PROBLEM: All records below are to be transcribed exactly, with every picture left out.

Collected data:
┄┄┄┄┄┄┄┄┄┄┄┄┄┄┄┄┄┄┄┄

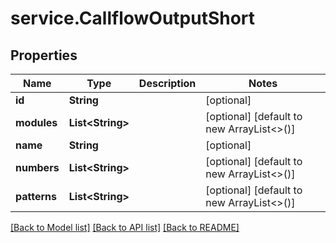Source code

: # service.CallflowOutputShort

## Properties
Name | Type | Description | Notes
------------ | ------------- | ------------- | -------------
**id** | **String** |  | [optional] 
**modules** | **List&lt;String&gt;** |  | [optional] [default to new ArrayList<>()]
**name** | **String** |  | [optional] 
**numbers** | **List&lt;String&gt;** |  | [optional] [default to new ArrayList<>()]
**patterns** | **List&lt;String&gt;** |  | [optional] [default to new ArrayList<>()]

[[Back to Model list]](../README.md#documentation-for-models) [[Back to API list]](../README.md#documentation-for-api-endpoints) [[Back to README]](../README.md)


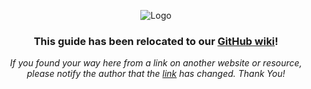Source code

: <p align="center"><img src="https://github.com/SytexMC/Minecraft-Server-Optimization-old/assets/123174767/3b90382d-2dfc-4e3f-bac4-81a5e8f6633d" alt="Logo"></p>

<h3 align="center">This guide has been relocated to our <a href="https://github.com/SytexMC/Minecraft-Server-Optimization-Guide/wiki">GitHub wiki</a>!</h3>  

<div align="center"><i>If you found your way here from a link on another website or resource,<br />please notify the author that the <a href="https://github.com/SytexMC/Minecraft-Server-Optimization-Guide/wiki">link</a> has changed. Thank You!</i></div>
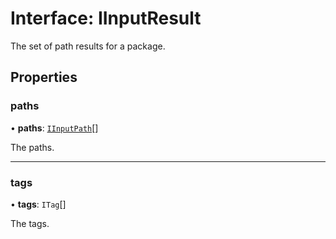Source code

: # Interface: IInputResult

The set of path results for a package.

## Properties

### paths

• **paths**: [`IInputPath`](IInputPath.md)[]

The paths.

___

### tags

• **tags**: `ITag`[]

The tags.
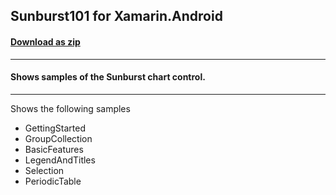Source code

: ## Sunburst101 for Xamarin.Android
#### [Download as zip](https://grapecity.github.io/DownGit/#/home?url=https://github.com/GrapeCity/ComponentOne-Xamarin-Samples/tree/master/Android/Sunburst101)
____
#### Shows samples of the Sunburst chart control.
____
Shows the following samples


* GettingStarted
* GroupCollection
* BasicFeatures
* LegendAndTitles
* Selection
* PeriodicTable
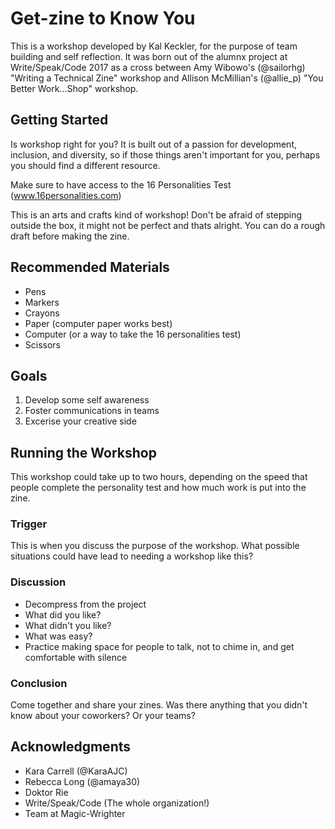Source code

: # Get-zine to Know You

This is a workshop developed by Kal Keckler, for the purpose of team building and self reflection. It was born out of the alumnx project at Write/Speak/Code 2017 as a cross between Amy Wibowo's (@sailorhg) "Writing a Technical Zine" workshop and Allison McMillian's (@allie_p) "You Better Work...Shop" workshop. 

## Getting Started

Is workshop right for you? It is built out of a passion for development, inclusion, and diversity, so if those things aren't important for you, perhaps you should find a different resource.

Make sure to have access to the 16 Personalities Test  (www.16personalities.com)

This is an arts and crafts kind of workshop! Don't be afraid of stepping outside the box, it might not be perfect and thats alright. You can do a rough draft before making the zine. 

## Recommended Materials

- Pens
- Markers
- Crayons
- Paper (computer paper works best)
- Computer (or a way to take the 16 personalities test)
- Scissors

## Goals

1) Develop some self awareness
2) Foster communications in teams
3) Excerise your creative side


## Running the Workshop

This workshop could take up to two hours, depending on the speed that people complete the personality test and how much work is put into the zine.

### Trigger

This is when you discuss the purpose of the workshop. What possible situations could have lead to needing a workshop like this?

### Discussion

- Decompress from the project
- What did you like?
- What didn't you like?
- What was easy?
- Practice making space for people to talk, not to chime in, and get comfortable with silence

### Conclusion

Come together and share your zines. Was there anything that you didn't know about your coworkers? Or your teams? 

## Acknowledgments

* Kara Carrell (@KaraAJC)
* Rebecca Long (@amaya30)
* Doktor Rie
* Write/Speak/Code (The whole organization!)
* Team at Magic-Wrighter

┄┄┄┄┄┄┄┄┄┄┄┄┄┄┄┄┄┄┄┄

SOLUTION BELOW:
Source code

: # service.CallflowOutputShort

## Properties
Name | Type | Description | Notes
------------ | ------------- | ------------- | -------------
**id** | **String** |  | [optional] 
**modules** | **List&lt;String&gt;** |  | [optional] [default to new ArrayList<>()]
**name** | **String** |  | [optional] 
**numbers** | **List&lt;String&gt;** |  | [optional] [default to new ArrayList<>()]
**patterns** | **List&lt;String&gt;** |  | [optional] [default to new ArrayList<>()]

[[Back to Model list]](../README.md#documentation-for-models) [[Back to API list]](../README.md#documentation-for-api-endpoints) [[Back to README]](../README.md)


Source code

: <p align="center"><img src="https://github.com/SytexMC/Minecraft-Server-Optimization-old/assets/123174767/3b90382d-2dfc-4e3f-bac4-81a5e8f6633d" alt="Logo"></p>

<h3 align="center">This guide has been relocated to our <a href="https://github.com/SytexMC/Minecraft-Server-Optimization-Guide/wiki">GitHub wiki</a>!</h3>  

<div align="center"><i>If you found your way here from a link on another website or resource,<br />please notify the author that the <a href="https://github.com/SytexMC/Minecraft-Server-Optimization-Guide/wiki">link</a> has changed. Thank You!</i></div>
Source code

: # Interface: IInputResult

The set of path results for a package.

## Properties

### paths

• **paths**: [`IInputPath`](IInputPath.md)[]

The paths.

___

### tags

• **tags**: `ITag`[]

The tags.
Source code

: ## Sunburst101 for Xamarin.Android
#### [Download as zip](https://grapecity.github.io/DownGit/#/home?url=https://github.com/GrapeCity/ComponentOne-Xamarin-Samples/tree/master/Android/Sunburst101)
____
#### Shows samples of the Sunburst chart control.
____
Shows the following samples


* GettingStarted
* GroupCollection
* BasicFeatures
* LegendAndTitles
* Selection
* PeriodicTable
Source code

: # Get-zine to Know You

This is a workshop developed by Kal Keckler, for the purpose of team building and self reflection. It was born out of the alumnx project at Write/Speak/Code 2017 as a cross between Amy Wibowo's (@sailorhg) "Writing a Technical Zine" workshop and Allison McMillian's (@allie_p) "You Better Work...Shop" workshop. 

## Getting Started

Is workshop right for you? It is built out of a passion for development, inclusion, and diversity, so if those things aren't important for you, perhaps you should find a different resource.

Make sure to have access to the 16 Personalities Test  (www.16personalities.com)

This is an arts and crafts kind of workshop! Don't be afraid of stepping outside the box, it might not be perfect and thats alright. You can do a rough draft before making the zine. 

## Recommended Materials

- Pens
- Markers
- Crayons
- Paper (computer paper works best)
- Computer (or a way to take the 16 personalities test)
- Scissors

## Goals

1) Develop some self awareness
2) Foster communications in teams
3) Excerise your creative side


## Running the Workshop

This workshop could take up to two hours, depending on the speed that people complete the personality test and how much work is put into the zine.

### Trigger

This is when you discuss the purpose of the workshop. What possible situations could have lead to needing a workshop like this?

### Discussion

- Decompress from the project
- What did you like?
- What didn't you like?
- What was easy?
- Practice making space for people to talk, not to chime in, and get comfortable with silence

### Conclusion

Come together and share your zines. Was there anything that you didn't know about your coworkers? Or your teams? 

## Acknowledgments

* Kara Carrell (@KaraAJC)
* Rebecca Long (@amaya30)
* Doktor Rie
* Write/Speak/Code (The whole organization!)
* Team at Magic-Wrighter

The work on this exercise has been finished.